O desafio é, perante este realidade, o que fazer ao nível das políticas públicas. É importante lembrar, por exemplo, que as desigualdades ao nível das escolhas e percursos o ensino superior não nos devem fazer esquecer que os alunos que aí chegam já foram alvo de selecção bem razoável, como os números do abandono escolar em diferentes momentos do ensino secundário bem mostram. As desigualdades são múltiplas, e revelam-se a diferentes momentos - e quanto mais cedo intervirmos na sua correcção, melhor. Nesse sentido, a proposta saída do Debate Nacional de Educação levado a cabo pelo CNE e que aconselha a alargar o esforço de cobertura da escolaridade para a faixa 0-3 anos é muito interessante. Devia ser uma das metas para as próximas duas décadas, este investimento público de qualidade num momento central do desenvolvimento da criança.
"Contudo, uma das questões centrais destes estudos é verificar que a massificação do acesso ao ensino não representou uma generalizada democratização das oportunidades".

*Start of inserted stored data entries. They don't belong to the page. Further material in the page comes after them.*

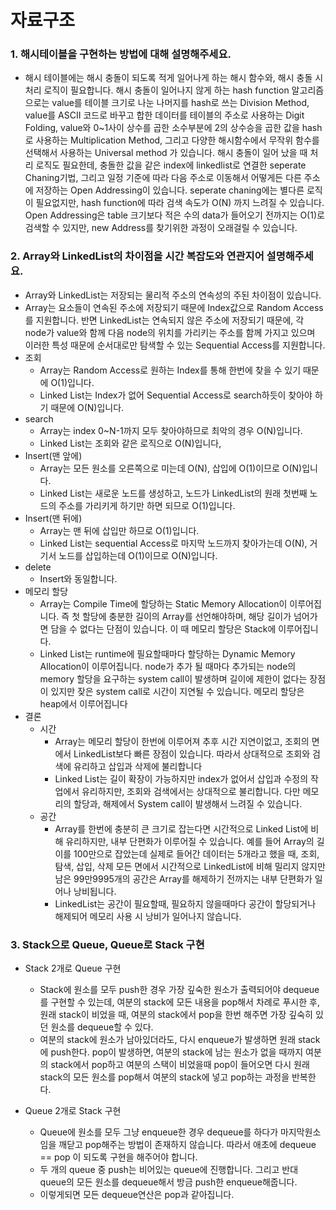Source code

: # 자료구조



### 1. 해시테이블을 구현하는 방법에 대해 설명해주세요.

- 해시 테이블에는 해시 충돌이 되도록 적게 일어나게 하는 해시 함수와, 해시 충돌 시 처리 로직이 필요합니다. 해시 충돌이 일어나지 않게 하는 hash function 알고리즘으로는 value를 테이블 크기로 나눈 나머지를 hash로 쓰는 Division Method, value를 ASCII 코드로 바꾸고 합한 데이터를 테이블의 주소로 사용하는 Digit Folding, value와 0~1사이 상수를 곱한 소수부분에 2의 상수승을 곱한 값을 hash로 사용하는 Multiplication Method, 그리고 다양한 해시함수에서 무작위 함수를 선택해서 사용하는 Universal method 가 있습니다. 해시 충돌이 일어 났을 때 처리 로직도 필요한데, 충돌한 값을 같은 index에 linkedlist로 연결한 seperate Chaning기법, 그리고 일정 기준에 따라 다음 주소로 이동해서 어떻게든 다른 주소에 저장하는 Open Addressing이 있습니다. seperate chaning에는 별다른 로직이 필요없지만, hash function에 따라 검색 속도가 O(N) 까지 느려질 수 있습니다. Open Addressing은 table 크기보다 적은 수의 data가 들어오기 전까지는 O(1)로 검색할 수 있지만, new Address를 찾기위한 과정이 오래걸릴 수 있습니다.





### 2. Array와 LinkedList의 차이점을 시간 복잡도와 연관지어 설명해주세요.

- Array와 LinkedList는 저장되는 물리적 주소의 연속성의 주된 차이점이 있습니다.
- Array는 요소들이 연속된 주소에 저장되기 때문에 Index값으로 Random Access를 지원합니다. 반면 LinkedList는 연속되지 않은 주소에 저장되기 때문에, 각 node가 value와 함께 다음 node의 위치를 가리키는 주소를 함께 가지고 있으며 이러한 특성 때문에 순서대로만 탐색할 수 있는 Sequential Access를 지원합니다.
- 조회
  - Array는 Random Access로 원하는 Index를 통해 한번에 찾을 수 있기 때문에 O(1)입니다.
  - Linked List는 Index가 없어 Sequential Access로 search하듯이 찾아야 하기 때문에 O(N)입니다.
- search
  - Array는 index 0~N-1까지 모두 찾아야하므로 최악의 경우 O(N)입니다.
  - Linked List는 조회와 같은 로직으로 O(N)입니다,
- Insert(맨 앞에)
  - Array는 모든 원소를 오른쪽으로 미는데 O(N), 삽입에 O(1)이므로 O(N)입니다.
  - Linked List는 새로운 노드를 생성하고, 노드가 LinkedList의 원래 첫번째 노드의 주소를 가리키게 하기만 하면 되므로 O(1)입니다.
- Insert(맨 뒤에)
  - Array는 맨 뒤에 삽입만 하므로 O(1)입니다.
  - Linked List는 sequential Access로 마지막 노드까지 찾아가는데 O(N), 거기서 노드를 삽입하는데 O(1)이므로 O(N)입니다.
- delete
  - Insert와 동일합니다.
- 메모리 할당
  - Array는 Compile Time에 할당하는 Static Memory Allocation이 이루어집니다. 즉 첫 할당에 충분한 길이의 Array를 선언해야하며, 해당 길이가 넘어가면 담을 수 없다는 단점이 있습니다. 이 때 메모리 할당은 Stack에 이루어집니다.
  - Linked List는 runtime에 필요할때마다 할당하는 Dynamic Memory Allocation이 이루어집니다. node가 추가 될 때마다 추가되는 node의 memory 할당을 요구하는 system call이 발생하며 길이에 제한이 없다는 장점이 있지만 잦은 system call로 시간이 지연될 수 있습니다. 메모리 할당은 heap에서 이루어집니다
- 결론
  - 시간
    - Array는 메모리 할당이 한번에 이루어져 추후 시간 지연이없고, 조회의 면에서 LinkedList보다 빠른 장점이 있습니다. 따라서 상대적으로 조회와 검색에 유리하고 삽입과 삭제에 불리합니다
    - Linked List는 길이 확장이 가능하지만 index가 없어서 삽입과 수정의 작업에서 유리하지만, 조회와 검색에서는 상대적으로 불리합니다. 다만 메모리의 할당과, 해제에서 System call이 발생해서 느려질 수 있습니다.
  - 공간
    - Array를 한번에 충분히 큰 크기로 잡는다면 시간적으로 Linked List에 비해 유리하지만, 내부 단편화가 이루어질 수 있습니다. 예를 들어 Array의 길이를 100만으로 잡았는데 실제로 들어간 데이터는 5개라고 했을 때, 조회, 탐색, 삽입, 삭제 모든 면에서 시간적으로 LinkedList에 비해 밀리지 않지만 남은 99만9995개의 공간은 Array를 해제하기 전까지는 내부 단편화가 일어나 낭비됩니다.
    - LinkedList는 공간이 필요할때, 필요하지 않을때마다 공간이 할당되거나 해제되어 메모리 사용 시 낭비가 일어나지 않습니다.





### 3. Stack으로 Queue, Queue로 Stack 구현

- Stack 2개로 Queue 구현
  - Stack에 원소를 모두 push한 경우 가장 깊숙한 원소가 출력되어야 dequeue를 구현할 수 있는데, 여분의 stack에 모든 내용을 pop해서 차례로 푸시한 후, 원래 stack이 비었을 때, 여분의 stack에서 pop을 한번 해주면 가장 깊숙히 있던 원소를 dequeue할 수 있다.
  - 여분의 stack에 원소가 남아있더라도, 다시 enqueue가 발생하면 원래 stack에 push한다. pop이 발생하면, 여분의 stack에 남는 원소가 없을 때까지 여분의 stack에서 pop하고 여분의 스택이 비었을때 pop이 들어오면 다시 원래 stack의 모든 원소를 pop해서 여분의 stack에 넣고 pop하는 과정을 반복한다.

- Queue 2개로 Stack 구현
  - Queue에 원소를 모두 그냥 enqueue한 경우 dequeue를 하다가 마지막원소임을 깨닫고 pop해주는 방법이 존재하지 않습니다. 따라서 애초에 dequeue == pop 이 되도록 구현을 해주어야 합니다.
  - 두 개의 queue 중 push는 비어있는 queue에 진행합니다. 그리고 반대 queue의 모든 원소를 dequeue해서 방금 push한 enqueue해줍니다.
  - 이렇게되면 모든 dequeue연산은 pop과 같아집니다.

É verdade, e em França hoje usa-se muito uma expressão cunhada pelo Pierre Merle para dar conta do que chama "democratização segregacionista". Aliás, vários estudos têm apontado para que hoje existe uma maior rigidez no acesso dos alunos de origem social mais dispriveligiada às grandes écoles do que acontecia há 30, 40 anos. Num certo sentido, o que Bourdieu e Passeron escreveram em 1970 (separando o argumento analítico da reprodução da dimensão metafísica e a-temporal que os autores lhe quiseram emprestar, num tique de alguma arrogância) continua a verificar-se hoje, e eles já falavam na segunda parte da obra de que a massificação não ia acabar com as desigualdades, mas iria basicamente implicar uma "translacção" das mesmas, agora importadas para dentro do sistema.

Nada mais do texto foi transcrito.